Everything in the entries below must be output exactly, apart from the pictures.

§ **MATERIAL SHOWN**
——————————
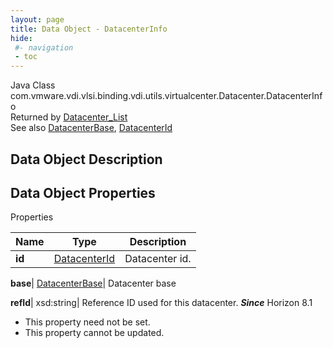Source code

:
 ```yaml
---
layout: page
title: Data Object - DatacenterInfo
hide:
 #- navigation
 - toc
---
```






Java Class
    com.vmware.vdi.vlsi.binding.vdi.utils.virtualcenter.Datacenter.DatacenterInfo  
Returned by
     [Datacenter_List](vdi.utils.virtualcenter.Datacenter.md#list)  
See also
     [DatacenterBase](vdi.utils.virtualcenter.Datacenter.DatacenterBase.md), [DatacenterId](vdi.entity.DatacenterId.md)  

## Data Object Description 

## Data Object Properties

Properties

Name |  Type |  Description   
---|---|---  
**id**| [DatacenterId](vdi.entity.DatacenterId.md)|  Datacenter id.   
  
**base**| [DatacenterBase](vdi.utils.virtualcenter.Datacenter.DatacenterBase.md)|  Datacenter base   
  
**refId**|  xsd:string|  Reference ID used for this datacenter.  **_Since_** Horizon 8.1  


* This property need not be set.
* This property cannot be updated.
——————————
§ **OUTPUT**
Source code

:
 ```yaml
---
layout: page
title: Data Object - DatacenterInfo
hide:
 #- navigation
 - toc
---
```






Java Class
    com.vmware.vdi.vlsi.binding.vdi.utils.virtualcenter.Datacenter.DatacenterInfo  
Returned by
     [Datacenter_List](vdi.utils.virtualcenter.Datacenter.md#list)  
See also
     [DatacenterBase](vdi.utils.virtualcenter.Datacenter.DatacenterBase.md), [DatacenterId](vdi.entity.DatacenterId.md)  

## Data Object Description 

## Data Object Properties

Properties

Name |  Type |  Description   
---|---|---  
**id**| [DatacenterId](vdi.entity.DatacenterId.md)|  Datacenter id.   
  
**base**| [DatacenterBase](vdi.utils.virtualcenter.Datacenter.DatacenterBase.md)|  Datacenter base   
  
**refId**|  xsd:string|  Reference ID used for this datacenter.  **_Since_** Horizon 8.1  


* This property need not be set.
* This property cannot be updated.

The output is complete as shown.